Dataset entries
------------------------------------

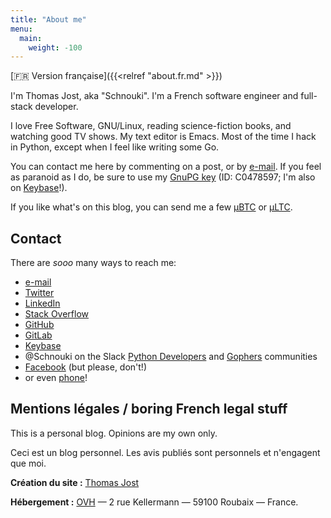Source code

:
 ```yaml
---
title: "About me"
menu:
  main:
    weight: -100
---
```


[:fr: Version française]({{<relref "about.fr.md" >}})

I'm Thomas Jost, aka "Schnouki". I'm a French software engineer and full-stack developer.

I love Free Software, GNU/Linux, reading science-fiction books, and watching good TV shows. My text editor is Emacs.
Most of the time I hack in Python, except when I feel like writing some Go.

You can contact me here by commenting on a post, or
by [e-mail](mailto:%73%63%68%6E%6F%75%6B%69%2B%62%6C%6F%67%40%73%63%68%6E%6F%75%6B%69%2E%6E%65%74). If you feel as
paranoid as I do, be sure to use my [GnuPG key](/files/pubkey-C0478597.asc) (ID: C0478597; I'm also
on [Keybase](https://keybase.io/schnouki)!).

If you like what's on this blog, you can send me a few [μBTC](bitcoin:1NNji5k1aj8HnoZucYRN5GkfFw5v5atVJH) or
[μLTC](litecoin:LXKARYw25RJEGuW7oqei4aJ169PqTsZLM3).


## Contact

There are *sooo* many ways to reach me:

- [e-mail](mailto:%73%63%68%6E%6F%75%6B%69%2B%62%6C%6F%67%40%73%63%68%6E%6F%75%6B%69%2E%6E%65%74)
- [Twitter](https://twitter.com/Schnouki)
- [LinkedIn](https://www.linkedin.com/in/thomasjost/)
- [Stack Overflow](https://stackoverflow.com/users/113325/schnouki)
- [GitHub](https://github.com/Schnouki)
- [GitLab](https://gitlab.com/Schnouki)
- [Keybase](https://keybase.io/schnouki)
- @Schnouki on the Slack [Python Developers](https://pythondev.slack.com/) and [Gophers](https://gophers.slack.com/) communities
- [Facebook](https://www.facebook.com/tjost) (but please, don't!)
- or even <a href="#" onclick="alert('If you want this, you\'ll need to ask for it ;)'); return false">phone</a>!



## Mentions légales / boring French legal stuff

This is a personal blog. Opinions are my own only.

Ceci est un blog personnel. Les avis publiés sont personnels et n'engagent que moi.

**Création du site :** [Thomas Jost](mailto:%73%63%68%6E%6F%75%6B%69%2B%62%6C%6F%67%40%73%63%68%6E%6F%75%6B%69%2E%6E%65%74)

**Hébergement :** [OVH](http://www.ovh.com/fr/support/) — 2 rue Kellermann — 59100 Roubaix — France.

------------------------------------

## Exercise brief
Using the data above, extract exactly the lines from the one that holds "- [Twitter](https://twitter.com/Schnouki)" to the one that holds "- [Facebook](https://www.facebook.com/tjost) (but", both ends included, and no others.

## Your solution
- [Twitter](https://twitter.com/Schnouki)
- [LinkedIn](https://www.linkedin.com/in/thomasjost/)
- [Stack Overflow](https://stackoverflow.com/users/113325/schnouki)
- [GitHub](https://github.com/Schnouki)
- [GitLab](https://gitlab.com/Schnouki)
- [Keybase](https://keybase.io/schnouki)
- @Schnouki on the Slack [Python Developers](https://pythondev.slack.com/) and [Gophers](https://gophers.slack.com/) communities
- [Facebook](https://www.facebook.com/tjost) (but please, don't!)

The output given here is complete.